How to enjoy a Lucky Strike – Cairo Yacht Club – 1955

This week my amazing Mum celebrates her 100th birthday with two champagne tea parties. I couldn’t be more proud of her.

Whether driving her Jeep across the deserts of Libya, sailing on a tall ship, or just manning the cash register at the Red Cross shop in Lewes, Sussex, my Mother, Lush Napier-Andrews, has always believed it was important for a woman to have her lipstick properly applied, the result of early training as a beautician at Elizabeth Arden.

As Elizabeth Taylor said: “Pour yourself a drink, put on some lipstick, and pull yourself together.”

Doreen M. Lush was born in London on October 13, 1917, and schooled at St. Mary’s College, Brighton, where she was first called ‘Lush,’ a nickname that has stuck with her through the ensuing decades. She worked at Arden’s on Bond Street before WW II, joined the First Aid Nursing Yeomanry (F.A.N.Y.s) in 1935 as a volunteer, and was married to R.A.S.C. Captain Ken Napier-Andrews, during a brief leave on August 8, 1941.  When war was declared, she first served with the 8th London, and then the 21st London Regiments and the 4th Battalion, Royal Sussex Regiment, as an ambulance driver and despatch rider.

Dad kept this creased photo of Lush and yours truly on him through the war

During the Dunkirk evacuations, she worked to receive soldiers at a depot at Olympia: “I can smell them now,” she recalls of the gravely wounded men. “We’d been working for hours without rest or water and I stopped to put on some fresh lipstick. I was reprimanded by an officer and demoted from sergeant to corporal.” She was finally awarded the War Medal in November 2016, and wears H.M. Armed Forces Veterans’ Badge daily.

With her husband missing at Singapore, she gave birth to me in 1942, and returned to work at Arden’s. Dad was eventually reported to be a POW enslaved on the Burma Railway and finally came home in 1946. We lived on the Cannizaro estate in Wimbledon, and in 1947, my sister Nina was born. The family escaped post-war Britain to a position with the British American Tobacco Co. in Cairo. Ken and Lush moved to Libya after the Suez Canal crisis led to an emergency evacuation with us kids. “I loved Benghazi, where we restored a WW II Willy’s Jeep and Ken became Commodore of the sailing club,” she remembers.

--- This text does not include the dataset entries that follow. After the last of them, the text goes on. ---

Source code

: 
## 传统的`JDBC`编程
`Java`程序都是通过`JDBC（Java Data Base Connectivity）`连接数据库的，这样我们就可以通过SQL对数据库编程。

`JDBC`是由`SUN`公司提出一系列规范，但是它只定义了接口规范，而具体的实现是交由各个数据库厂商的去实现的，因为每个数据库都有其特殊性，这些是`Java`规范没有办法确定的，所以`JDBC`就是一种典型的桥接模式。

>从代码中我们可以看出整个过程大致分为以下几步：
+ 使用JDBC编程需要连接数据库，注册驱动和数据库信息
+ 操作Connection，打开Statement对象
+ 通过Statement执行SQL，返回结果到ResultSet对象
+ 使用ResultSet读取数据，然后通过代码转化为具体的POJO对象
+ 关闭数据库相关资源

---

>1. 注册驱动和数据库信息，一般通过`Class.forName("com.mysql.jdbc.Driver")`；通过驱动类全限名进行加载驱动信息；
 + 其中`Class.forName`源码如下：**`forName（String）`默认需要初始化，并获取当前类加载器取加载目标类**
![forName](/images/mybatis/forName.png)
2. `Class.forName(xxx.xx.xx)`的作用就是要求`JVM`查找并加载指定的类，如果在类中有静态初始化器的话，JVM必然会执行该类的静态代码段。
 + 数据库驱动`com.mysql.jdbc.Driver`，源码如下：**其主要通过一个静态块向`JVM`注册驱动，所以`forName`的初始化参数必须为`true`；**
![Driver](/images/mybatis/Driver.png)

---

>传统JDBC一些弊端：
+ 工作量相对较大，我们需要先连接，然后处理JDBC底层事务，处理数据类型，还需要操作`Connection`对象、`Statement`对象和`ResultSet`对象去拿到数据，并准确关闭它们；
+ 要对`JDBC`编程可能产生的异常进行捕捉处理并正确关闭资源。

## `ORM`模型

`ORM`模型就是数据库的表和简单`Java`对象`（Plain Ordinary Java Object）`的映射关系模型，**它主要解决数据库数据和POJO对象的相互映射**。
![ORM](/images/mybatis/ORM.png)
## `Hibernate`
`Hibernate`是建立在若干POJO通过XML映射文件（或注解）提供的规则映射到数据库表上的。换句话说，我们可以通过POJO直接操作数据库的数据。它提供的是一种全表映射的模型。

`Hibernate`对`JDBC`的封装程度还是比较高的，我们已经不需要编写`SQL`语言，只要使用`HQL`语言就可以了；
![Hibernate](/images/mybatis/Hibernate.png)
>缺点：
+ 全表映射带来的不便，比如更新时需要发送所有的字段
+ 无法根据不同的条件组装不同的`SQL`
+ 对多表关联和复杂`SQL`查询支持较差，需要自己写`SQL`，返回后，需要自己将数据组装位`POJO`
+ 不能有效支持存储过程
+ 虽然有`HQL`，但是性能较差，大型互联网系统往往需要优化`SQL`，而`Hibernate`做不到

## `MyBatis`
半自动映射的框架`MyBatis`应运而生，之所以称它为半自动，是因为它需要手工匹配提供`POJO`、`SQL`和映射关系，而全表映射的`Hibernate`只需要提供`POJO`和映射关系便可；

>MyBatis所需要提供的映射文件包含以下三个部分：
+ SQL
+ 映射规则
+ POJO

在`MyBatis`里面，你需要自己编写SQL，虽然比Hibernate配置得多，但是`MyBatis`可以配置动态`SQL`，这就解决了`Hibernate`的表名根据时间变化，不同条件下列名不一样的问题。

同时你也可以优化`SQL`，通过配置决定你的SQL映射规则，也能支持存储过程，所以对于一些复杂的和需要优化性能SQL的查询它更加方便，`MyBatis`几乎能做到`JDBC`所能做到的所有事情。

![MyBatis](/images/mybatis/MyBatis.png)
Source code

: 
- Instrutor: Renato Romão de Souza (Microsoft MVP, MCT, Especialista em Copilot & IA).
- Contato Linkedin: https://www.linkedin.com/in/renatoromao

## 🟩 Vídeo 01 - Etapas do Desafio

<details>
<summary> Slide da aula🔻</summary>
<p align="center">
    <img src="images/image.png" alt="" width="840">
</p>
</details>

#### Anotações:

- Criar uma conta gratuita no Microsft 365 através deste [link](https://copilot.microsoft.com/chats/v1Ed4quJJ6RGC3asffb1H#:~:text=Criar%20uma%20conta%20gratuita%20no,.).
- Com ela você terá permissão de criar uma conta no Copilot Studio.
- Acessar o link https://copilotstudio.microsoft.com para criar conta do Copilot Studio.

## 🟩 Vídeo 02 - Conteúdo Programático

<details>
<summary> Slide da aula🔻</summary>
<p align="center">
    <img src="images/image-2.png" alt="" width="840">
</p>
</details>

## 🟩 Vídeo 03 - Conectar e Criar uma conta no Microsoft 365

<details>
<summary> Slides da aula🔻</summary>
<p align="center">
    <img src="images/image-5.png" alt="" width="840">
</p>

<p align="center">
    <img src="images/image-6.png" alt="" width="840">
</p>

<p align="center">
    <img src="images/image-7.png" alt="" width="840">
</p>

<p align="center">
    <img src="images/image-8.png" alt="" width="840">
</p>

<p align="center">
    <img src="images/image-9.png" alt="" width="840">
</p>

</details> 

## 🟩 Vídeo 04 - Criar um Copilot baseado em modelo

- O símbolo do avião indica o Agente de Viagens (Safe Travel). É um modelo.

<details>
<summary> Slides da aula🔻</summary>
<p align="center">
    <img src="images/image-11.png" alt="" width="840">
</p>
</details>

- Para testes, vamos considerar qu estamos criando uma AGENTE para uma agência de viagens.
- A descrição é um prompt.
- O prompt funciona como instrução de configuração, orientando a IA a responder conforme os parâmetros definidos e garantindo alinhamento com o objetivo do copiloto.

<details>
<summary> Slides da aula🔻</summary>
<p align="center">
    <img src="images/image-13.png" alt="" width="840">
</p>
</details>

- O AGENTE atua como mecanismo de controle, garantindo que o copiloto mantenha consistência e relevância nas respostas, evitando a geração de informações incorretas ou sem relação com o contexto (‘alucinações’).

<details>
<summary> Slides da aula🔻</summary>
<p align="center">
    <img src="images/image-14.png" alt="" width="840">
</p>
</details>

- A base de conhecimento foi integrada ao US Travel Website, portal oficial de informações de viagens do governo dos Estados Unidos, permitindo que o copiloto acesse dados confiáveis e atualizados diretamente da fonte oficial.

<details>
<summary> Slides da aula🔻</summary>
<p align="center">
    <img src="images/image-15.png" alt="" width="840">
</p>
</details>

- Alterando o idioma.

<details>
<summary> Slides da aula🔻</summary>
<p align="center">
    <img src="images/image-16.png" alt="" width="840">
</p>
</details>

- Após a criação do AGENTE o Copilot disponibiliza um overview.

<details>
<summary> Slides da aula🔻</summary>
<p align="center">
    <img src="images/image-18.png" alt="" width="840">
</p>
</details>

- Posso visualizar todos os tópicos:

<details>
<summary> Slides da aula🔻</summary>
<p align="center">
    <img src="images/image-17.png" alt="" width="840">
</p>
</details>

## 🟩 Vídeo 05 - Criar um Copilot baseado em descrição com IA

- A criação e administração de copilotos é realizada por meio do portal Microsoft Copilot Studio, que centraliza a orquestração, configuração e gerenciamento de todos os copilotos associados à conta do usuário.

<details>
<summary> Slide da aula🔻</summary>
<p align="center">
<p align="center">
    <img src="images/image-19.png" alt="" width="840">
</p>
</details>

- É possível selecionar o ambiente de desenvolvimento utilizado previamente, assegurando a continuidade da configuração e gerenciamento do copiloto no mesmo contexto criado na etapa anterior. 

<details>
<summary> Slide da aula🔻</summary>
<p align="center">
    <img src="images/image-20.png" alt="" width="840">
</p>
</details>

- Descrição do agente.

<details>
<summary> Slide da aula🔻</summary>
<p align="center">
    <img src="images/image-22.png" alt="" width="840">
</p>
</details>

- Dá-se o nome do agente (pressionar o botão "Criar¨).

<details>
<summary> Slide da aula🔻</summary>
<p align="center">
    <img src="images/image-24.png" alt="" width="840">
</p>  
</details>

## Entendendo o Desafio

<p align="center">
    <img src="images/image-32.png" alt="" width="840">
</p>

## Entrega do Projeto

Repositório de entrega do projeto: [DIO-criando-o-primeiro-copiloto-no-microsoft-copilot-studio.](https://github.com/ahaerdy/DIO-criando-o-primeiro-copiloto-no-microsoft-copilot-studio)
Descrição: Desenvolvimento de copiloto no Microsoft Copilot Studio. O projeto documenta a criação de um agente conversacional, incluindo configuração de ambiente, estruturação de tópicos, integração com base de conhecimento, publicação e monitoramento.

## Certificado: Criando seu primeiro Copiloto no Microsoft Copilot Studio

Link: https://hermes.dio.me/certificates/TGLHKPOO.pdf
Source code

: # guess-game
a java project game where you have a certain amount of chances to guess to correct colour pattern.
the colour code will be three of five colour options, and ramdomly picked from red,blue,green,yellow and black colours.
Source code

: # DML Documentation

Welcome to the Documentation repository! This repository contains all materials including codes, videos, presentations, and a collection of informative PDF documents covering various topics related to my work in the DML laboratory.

Expats in Egypt circa 1950

Ken and Lush kept on the move to Kenya, Tanzania and South Africa. “Driving back from Johannesburg to Nairobi in a tiny Ford Anglia on really terrible roads was a grand adventure,” she recalls. Although she had been a Red Cross blood donor since the war years, this was when Lush first began volunteering for the organization.

She had an office, staff and a uniform, she recalls, and on many occasions, drove out to local villages to make sure women were receiving the treatment they needed. She co-opted Dad to act as her driver. The Red Cross even flew her to Zanzibar to liaise with colleagues there. My sister Nina was one of the uniformed school girls she organized in a massed parade for independence celebrations in 1963.

Lush’s War Medal

After Ken retired from BAT, they lived in Notting Hill. Here, she organized Red Cross fund raising and collections from boxes. Then in 1968 they moved to Grand Canary, where for a decade or more they lived on the 48-foot ketch Tina Louise. In 1984, they bought a flat in Lewes, as a pied à terre, and finally moved into Waterloo Place in 1993, where Lush has lived ever since. They travelled the world and after Ken’s death in 1996, she visited Machu Picchu and the Great Wall of China, among other destinations. “My one regret is never visiting Russia,” she said.

She has continued to volunteer all her life, and one achievement was the work she completed on the Jubilee Sailing Trust’s wooden tall ship Tenacious, which Ken had started. “I sailed on an early voyage and Ken’s ashes were scattered from the poop deck when we were off the Canary Islands, our home for many years,” she said. “They gave me a large whisky after the ceremony.” (Mum and Dad’s lifelong love of good whisky has been passed on and the tradition continues.)

Lush will be recognized by the Red Cross this week for 55 years’ service. In her 99th year she still works a few days a week at the Red Cross and St. Peter and St. James Hospice shops in Lewes, and, yes, her lipstick is always perfect.

Featured image: The front page of The Times on her day of birth.

6 replies »

  1. Hi Nigel, This is a fantastic story about your mother, Lush, and congratulations to her on reaching the century milestone. Amazing! I knew a few of the details from some of the many hours we shared at press approvals and it’s stories like this that always left me wanting more. More stories, less scotch. Haha! I hope you are keeping well. Kevin


  2. Lush and Ken are well remembered and much loved in life and in memory. Lis and I wish Lush a very happy birthday.